Greece stands at the crossroads. Unable to pay national debts, the country must soon make a choice on whether to default and thereby endanger the whole eurozone, or find another way to raise the money it doesn’t have. And it’s a lot of money we’re talking about - €50bn.
First let’s think about whether Greece could flog anything that foreign investors might want to buy. It does have a few prized assets - its ports and utility companies would be attractive investments. But both are so heavily unionised that they would only be sellable against considerable political and public resistance. Combined they aren’t likely to raise the whole 50 big ones needed, but they could certainly go a long way toward balancing the books.
Let’s say they were put up for sale tomorrow. The question then is - who has that kind of spare cash lying around these days? And more to the point, who has the kind of backbone required to ignore the public backlash that will inevitably result from such an assault on national sovereignty?
Well, I don’t think it takes too long to think who. That’s right, you’ve guessed it - everybody’s favourite cash rich, PR ambivalent, billion dollar bargain hunter - China.
And why not? China threw $8bn Tanzania’s way for a few million acres of farmland a couple of years ago and no-one batted an eye. They paid $5bn for Congo’s tin mines and it barely made news. And they’ve quietly whipped up a few hundred more billions worth of oil and gas reserves from half a dozen other developing countries struggling, like Greece, under the weight of crippling sovereign debt. So why not Greece next? Because it’s Europe? Give me a break.
Flights from Beijing to Athens are reported to be fully booked these days with Chinese investors and politicians flying over to eye up Greece’s crown jewels. Last month, for the first time, Air China began direct flights to Athens to meet increased demand.

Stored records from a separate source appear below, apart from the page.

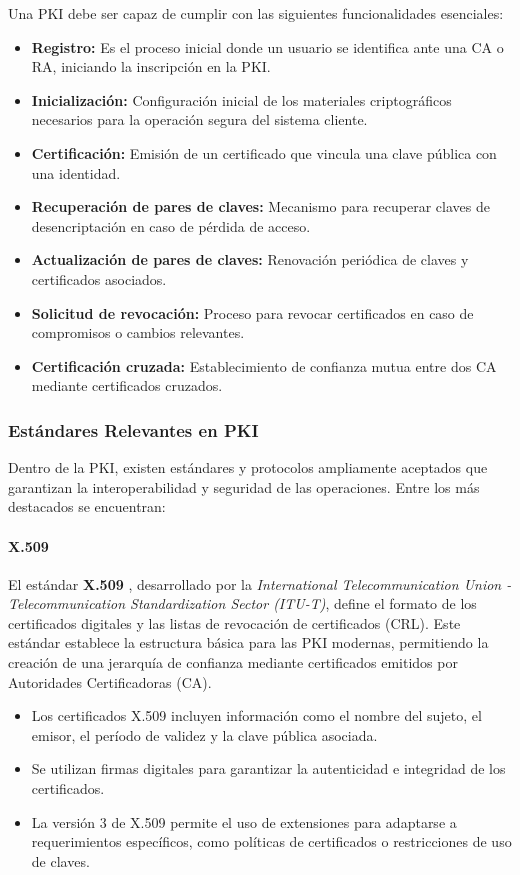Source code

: Una PKI debe ser capaz de cumplir con las siguientes funcionalidades esenciales:
\begin{itemize}
    \item \textbf{Registro:} Es el proceso inicial donde un usuario se identifica ante una CA o RA, iniciando la inscripción en la PKI.
    \item \textbf{Inicialización:} Configuración inicial de los materiales criptográficos necesarios para la operación segura del sistema cliente.
    \item \textbf{Certificación:} Emisión de un certificado que vincula una clave pública con una identidad.
    \item \textbf{Recuperación de pares de claves:} Mecanismo para recuperar claves de desencriptación en caso de pérdida de acceso.
    \item \textbf{Actualización de pares de claves:} Renovación periódica de claves y certificados asociados.
    \item \textbf{Solicitud de revocación:} Proceso para revocar certificados en caso de compromisos o cambios relevantes.
    \item \textbf{Certificación cruzada:} Establecimiento de confianza mutua entre dos CA mediante certificados cruzados.
\end{itemize}

\subsubsection{Estándares Relevantes en PKI}

Dentro de la PKI, existen estándares y protocolos ampliamente aceptados que garantizan la interoperabilidad y seguridad de las operaciones. Entre los más destacados se encuentran:

\paragraph{X.509}  
El estándar \textbf{X.509} \cite{rfc5280}, desarrollado por la \textit{International Telecommunication Union - Telecommunication Standardization Sector (ITU-T)}, define el formato de los certificados digitales y las listas de revocación de certificados (CRL). Este estándar establece la estructura básica para las PKI modernas, permitiendo la creación de una jerarquía de confianza mediante certificados emitidos por Autoridades Certificadoras (CA).

\begin{itemize}
    \item Los certificados X.509 incluyen información como el nombre del sujeto, el emisor, el período de validez y la clave pública asociada.
    \item Se utilizan firmas digitales para garantizar la autenticidad e integridad de los certificados.
    \item La versión 3 de X.509 permite el uso de extensiones para adaptarse a requerimientos específicos, como políticas de certificados o restricciones de uso de claves.
\end{itemize}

Sitting on $3tn of foreign reserves denominated in increasingly less valuable dollars means China is desperate to invest in income generating assets overseas. Give the eurozone debt crisis another few months and China may well be stepping in to buy more than just the Greek ports. How about some Spanish fishing rights, or an Irish phone company or even the odd Portugese golf course or ten?
The Chinese are going out for ‘a European’ this year and as we already know - they often prefer to ‘take-away’.